YOUR ASSIGNMENT: Please give back only the lines below from the one containing "March 09, 2015" to the one containing "type=&quot;DictionaryEntry&quot;", each repeated word for word, both ends included.

(DATASET EXCERPTS Opens)

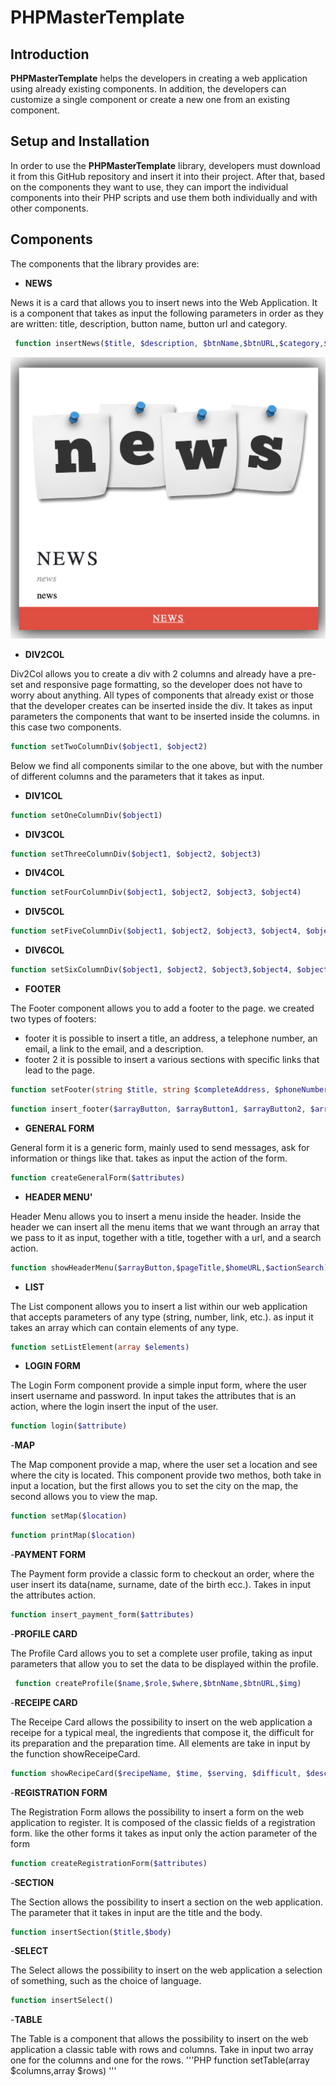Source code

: # PHPMasterTemplate
## Introduction
**PHPMasterTemplate** helps the developers in creating a web application using already existing components. In addition, the developers can customize a single component or create a new one from an existing component.

## Setup and Installation
In order to use the **PHPMasterTemplate** library, developers must download it from this GitHub repository and insert it into their project. After that, based on the components they want to use, they can import the individual components into their PHP scripts and use them both individually and with other components.

## Components
The components that the library provides are:

- **NEWS** 

News it is a card that allows you to insert news into the Web Application. It is a component that takes as input the following parameters in order as they are written: title, description, button name, button url and category.

```PHP
 function insertNews($title, $description, $btnName,$btnURL,$category,$imgURL)
```
<p align="center">
<img width="518" src="docs/news.png">
</p>

- **DIV2COL**

Div2Col allows you to create a div with 2 columns and already have a pre-set and responsive page formatting, so the developer does not have to worry about anything. All types of components that already exist or those that the developer creates can be inserted inside the div. It takes as input parameters the components that want to be inserted inside the columns. in this case two components.

```PHP
function setTwoColumnDiv($object1, $object2)
```
Below we find all components similar to the one above, but with the number of different columns and the parameters that it takes as input.

- **DIV1COL**

```PHP
function setOneColumnDiv($object1)
```
- **DIV3COL**

```PHP
function setThreeColumnDiv($object1, $object2, $object3)
```
- **DIV4COL**

```PHP
function setFourColumnDiv($object1, $object2, $object3, $object4)
```

- **DIV5COL**

```PHP
function setFiveColumnDiv($object1, $object2, $object3, $object4, $object5)
```

- **DIV6COL**
```PHP
function setSixColumnDiv($object1, $object2, $object3,$object4, $object5, $object6)
```

- **FOOTER**

The Footer component allows you to add a footer to the page.
we created two types of footers:
   - footer it is possible to insert a title, an address, a telephone number, an email, a link to the email, and a         description.
   - footer 2 it is possible to insert a various sections with specific links that lead to the page.

```PHP
function setFooter(string $title, string $completeAddress, $phoneNumber, $email, $mailLink,$description)  
```
```PHP
function insert_footer($arrayButton, $arrayButton1, $arrayButton2, $arrayButton3, $arrayButton4)
```
  
- **GENERAL FORM**

General form it is a generic form, mainly used to send messages, ask for information or things like that. takes as input the action of the form.
```PHP
function createGeneralForm($attributes)
```
- **HEADER MENU'**

Header Menu allows you to insert a menu inside the header. Inside the header we can insert all the menu items that we want through an array that we pass to it as input, together with a title, together with a url, and a search action.
```PHP
function showHeaderMenu($arrayButton,$pageTitle,$homeURL,$actionSearch)
```
- **LIST**

The List component allows you to insert a list within our web application that accepts parameters of any type (string, number, link, etc.). as input it takes an array which can contain elements of any type.
```PHP
function setListElement(array $elements)
```

- **LOGIN FORM**

The Login Form component provide a simple input form, where the user insert username and password. In input takes the attributes that is an action, where the login insert the input of the user.
```PHP
function login($attribute)
```

-**MAP**

The Map component  provide a map, where the user set a location and see where the city is located. This component provide two methos, both take in input a location, but the first allows you to set the city on the map, the second allows you to view the map.
```PHP
function setMap($location)
```
```PHP
function printMap($location)
```

-**PAYMENT FORM**

The Payment form provide a classic form to checkout an order, where the user insert its data(name, surname, date of the birth ecc.). Takes in input the attributes action.
```PHP
function insert_payment_form($attributes)
```

-**PROFILE CARD**

The Profile Card allows you to set a complete user profile, taking as input parameters that allow you to set the data to be displayed within the profile.
```PHP
 function createProfile($name,$role,$where,$btnName,$btnURL,$img)
```

-**RECEIPE CARD**

The Receipe Card allows the possibility to insert on the web application a receipe for a typical meal, the ingredients that compose it, the difficult for its preparation and the preparation time. All elements are take in input by the function showReceipeCard.
```PHP
function showRecipeCard($recipeName, $time, $serving, $difficult, $description, $btnName,$btnURL,$imgURL)
```

-**REGISTRATION FORM**

The Registration Form allows the possibility to insert a form on the web application to register. It is composed of the classic fields of a registration form. like the other forms it takes as input only the action parameter of the form
```PHP
function createRegistrationForm($attributes)
```

-**SECTION**

The Section allows the possibility to insert a section on the web application. The parameter that it takes in input are the title and the body. 
```PHP
function insertSection($title,$body)
```

-**SELECT**

The Select allows the possibility to insert on the web application a selection of something, such as the choice of language. 
```PHP
function insertSelect()
```

-**TABLE**

The Table is a component that allows the possibility to insert on the web application a classic table with rows and columns. Take in input two array one for the columns and one for the rows.
'''PHP
function setTable(array $columns,array $rows)
'''
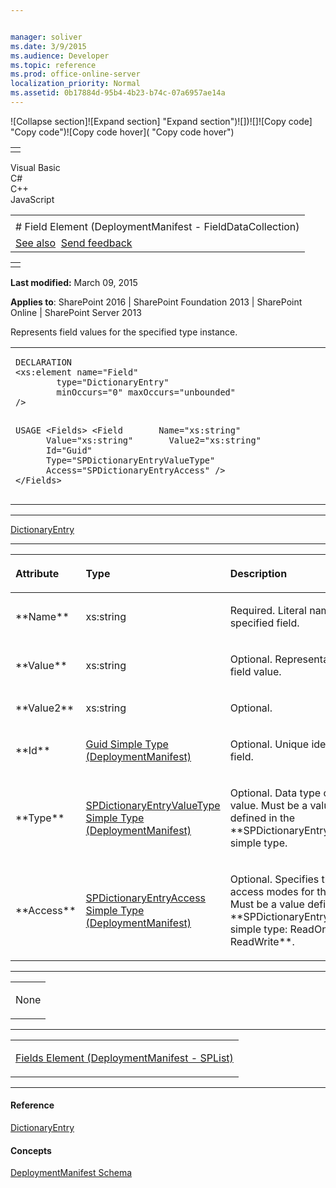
 ```yaml
---


manager: soliver
ms.date: 3/9/2015
ms.audience: Developer
ms.topic: reference
ms.prod: office-online-server
localization_priority: Normal
ms.assetid: 0b17884d-95b4-4b23-b74c-07a6957ae14a
---
```


![Collapse
section]![Expand
section] "Expand section")![]()![])![]![]()![Copy
code] "Copy code")![Copy code
hover]( "Copy code hover")
<table>
<tbody>
<tr class="odd">
<td align="left"></td>
</tr>
</tbody>
</table>

Visual Basic  
C\#  
C++  
JavaScript  

<table>
<tbody>
<tr class="odd">
<td align="left"><span id="runningHeaderText"></span></td>
</tr>
<tr class="even">
<td align="left"># Field Element (DeploymentManifest - FieldDataCollection)</td>
</tr>
<tr class="odd">
<td align="left"><a href="#seeAlsoToggle">See also</a>  <span id="headfeedbackarea" class="feedbackhead"><a href="javascript:SubmitFeedback(&#39;docthis@Microsoft.com&#39;,&#39;&#39;,&#39;&#39;,&#39;&#39;,&#39;1.0.18082.1225&#39;,&#39;%0\dThank%20you%20for%20your%20feedback.%20The%20developer%20writing%20teams%20use%20your%20feedback%20to%20improve%20documentation.%20While%20we%20are%20reviewing%20your%20feedback,%20we%20may%20send%20you%20e-mail%20to%20ask%20for%20clarification%20or%20feedback%20on%20a%20solution.%20We%20do%20not%20use%20your%20e-mail%20address%20for%20any%20other%20purpose%20and%20we%20delete%20it%20after%20we%20finish%20our%20review.%0\AFor%20further%20information%20about%20the%20privacy%20policies%20of%20Microsoft,%20please%20see%20http://privacy.microsoft.com/en-us/default.aspx.%0\A%0\d&#39;,&#39;Customer%20feedback&#39;);">Send feedback</a></span></td>
</tr>
</tbody>
</table>

<table>
<colgroup>
<col width="100%" />
</colgroup>
<tbody>
<tr class="odd">
<td align="left"></td>
</tr>
</tbody>
</table>

**Last modified:** March 09, 2015

**Applies to**: SharePoint 2016 | SharePoint Foundation 2013 |
SharePoint Online | SharePoint Server 2013

Represents field values for the specified type instance.

<span codelanguage="other"></span>
<table>
<colgroup>
<col width="100%" />
</colgroup>
<tbody>
<tr class="odd">
<td align="left"><pre><code>DECLARATION
&lt;xs:element name=&quot;Field&quot; 
        type=&quot;DictionaryEntry&quot; 
        minOccurs=&quot;0&quot; maxOccurs=&quot;unbounded&quot; 
/&gt;

USAGE
&lt;Fields&gt;
        &lt;Field
      Name=&quot;xs:string&quot;
      Value=&quot;xs:string&quot;
      Value2=&quot;xs:string&quot;
      Id=&quot;Guid&quot;
      Type=&quot;SPDictionaryEntryValueType&quot;
      Access=&quot;SPDictionaryEntryAccess&quot;
        /&gt;
&lt;/Fields&gt;</code></pre></td>
</tr>
</tbody>
</table>


-----------------------------------------------------------------------------------------------------------------------------------------------------------------------------------------

<span sdata="cer"
target="T:System.Collections.DictionaryEntry">[DictionaryEntry](http://msdn2.microsoft.com/EN-US/library/9kth4sbk)</span>


-----------------------------------------------------------------------------------------------------------------------------------------------------------------------------------------------

<table>
<colgroup>
<col width="33%" />
<col width="33%" />
<col width="33%" />
</colgroup>
<thead>
<tr class="header">
<th align="left"><p>Attribute</p></th>
<th align="left"><p>Type</p></th>
<th align="left"><p>Description</p></th>
</tr>
</thead>
<tbody>
<tr class="odd">
<td align="left"><p>**Name**</p></td>
<td align="left"><p>xs:string</p></td>
<td align="left"><p>Required. Literal name of the specified field.</p></td>
</tr>
<tr class="even">
<td align="left"><p>**Value**</p></td>
<td align="left"><p>xs:string</p></td>
<td align="left"><p>Optional. Representation of the field value.</p></td>
</tr>
<tr class="odd">
<td align="left"><p>**Value2**</p></td>
<td align="left"><p>xs:string</p></td>
<td align="left"><p>Optional.</p></td>
</tr>
<tr class="even">
<td align="left"><p>**Id**</p></td>
<td align="left"><p><span sdata="link"><a href="guid-simple-type-deploymentmanifest.htm">Guid Simple Type (DeploymentManifest)</a></span></p></td>
<td align="left"><p>Optional. Unique identifier of the field.</p></td>
</tr>
<tr class="odd">
<td align="left"><p>**Type**</p></td>
<td align="left"><p><span sdata="link"><a href="spdictionaryentryvaluetype-simple-type-deploymentmanifest.htm">SPDictionaryEntryValueType Simple Type (DeploymentManifest)</a></span></p></td>
<td align="left"><p>Optional. Data type of the field value. Must be a value type defined in the **SPDictionaryEntryValueType** simple type.</p></td>
</tr>
<tr class="even">
<td align="left"><p>**Access**</p></td>
<td align="left"><p><span sdata="link"><a href="spdictionaryentryaccess-simple-type-deploymentmanifest.htm">SPDictionaryEntryAccess Simple Type (DeploymentManifest)</a></span></p></td>
<td align="left"><p>Optional. Specifies the allowable access modes for the field value. Must be a value defined in the **SPDictionaryEntryAccess</span> simple type: <span class="keyword">ReadOnly</span> or <span class="keyword">ReadWrite**.</p></td>
</tr>
</tbody>
</table>


---------------------------------------------------------------------------------------------------------------------------------------------------------------------------------------------------

<table>
<colgroup>
<col width="100%" />
</colgroup>
<tbody>
<tr class="odd">
<td align="left"><p>None</p></td>
</tr>
</tbody>
</table>


----------------------------------------------------------------------------------------------------------------------------------------------------------------------------------------------------

<table>
<colgroup>
<col width="100%" />
</colgroup>
<tbody>
<tr class="odd">
<td align="left"><p><span sdata="link"><a href="fields-element-deploymentmanifestsplist.htm">Fields Element (DeploymentManifest - SPList)</a></span></p></td>
</tr>
</tbody>
</table>


-------------------------------------------------------------------------------------------------------------------------------------------------------------------------------------------

#### Reference

<span sdata="cer"
target="T:System.Collections.DictionaryEntry">[DictionaryEntry](http://msdn2.microsoft.com/EN-US/library/9kth4sbk)</span>

#### Concepts

[DeploymentManifest
Schema](deploymentmanifest-schema.md)</span>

(DATASET EXCERPTS Closes)

WRITTEN ANSWER:
**Last modified:** March 09, 2015

**Applies to**: SharePoint 2016 | SharePoint Foundation 2013 |
SharePoint Online | SharePoint Server 2013

Represents field values for the specified type instance.

<span codelanguage="other"></span>
<table>
<colgroup>
<col width="100%" />
</colgroup>
<tbody>
<tr class="odd">
<td align="left"><pre><code>DECLARATION
&lt;xs:element name=&quot;Field&quot; 
        type=&quot;DictionaryEntry&quot; 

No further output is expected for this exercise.